(Dataset entries)
######
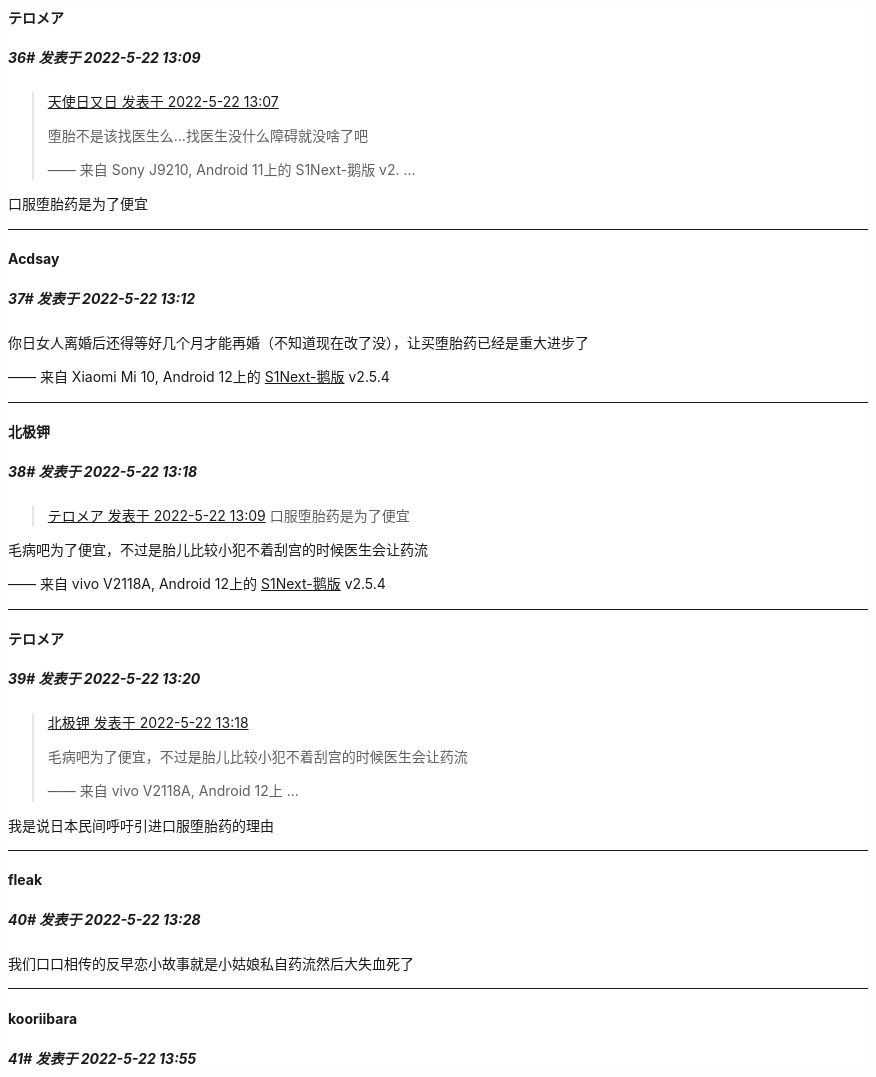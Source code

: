 ####  テロメア  
##### 36#       发表于 2022-5-22 13:09

<blockquote><a href="httphttps://bbs.saraba1st.com/2b/forum.php?mod=redirect&amp;goto=findpost&amp;pid=55941954&amp;ptid=2070778" target="_blank">天使日又日 发表于 2022-5-22 13:07</a>

堕胎不是该找医生么…找医生没什么障碍就没啥了吧

—— 来自 Sony J9210, Android 11上的 S1Next-鹅版 v2. ...</blockquote>
口服堕胎药是为了便宜

*****

####  Acdsay  
##### 37#       发表于 2022-5-22 13:12

你日女人离婚后还得等好几个月才能再婚（不知道现在改了没），让买堕胎药已经是重大进步了

—— 来自 Xiaomi Mi 10, Android 12上的 [S1Next-鹅版](https://github.com/ykrank/S1-Next/releases) v2.5.4

*****

####  北极钾  
##### 38#       发表于 2022-5-22 13:18

<blockquote><a href="httphttps://bbs.saraba1st.com/2b/forum.php?mod=redirect&amp;goto=findpost&amp;pid=55941983&amp;ptid=2070778" target="_blank">テロメア 发表于 2022-5-22 13:09</a>
口服堕胎药是为了便宜</blockquote>
毛病吧为了便宜，不过是胎儿比较小犯不着刮宫的时候医生会让药流

—— 来自 vivo V2118A, Android 12上的 [S1Next-鹅版](https://github.com/ykrank/S1-Next/releases) v2.5.4

*****

####  テロメア  
##### 39#       发表于 2022-5-22 13:20

<blockquote><a href="httphttps://bbs.saraba1st.com/2b/forum.php?mod=redirect&amp;goto=findpost&amp;pid=55942059&amp;ptid=2070778" target="_blank">北极钾 发表于 2022-5-22 13:18</a>

毛病吧为了便宜，不过是胎儿比较小犯不着刮宫的时候医生会让药流

—— 来自 vivo V2118A, Android 12上 ...</blockquote>
我是说日本民间呼吁引进口服堕胎药的理由

*****

####  fleak  
##### 40#       发表于 2022-5-22 13:28

我们口口相传的反早恋小故事就是小姑娘私自药流然后大失血死了

*****

####  kooriibara  
##### 41#       发表于 2022-5-22 13:55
######
WORK INSTRUCTIONS - Please return every line of the records that contains the word "口服堕胎药是为了便宜".

REPLY TO THE TASK -
口服堕胎药是为了便宜
口服堕胎药是为了便宜</blockquote>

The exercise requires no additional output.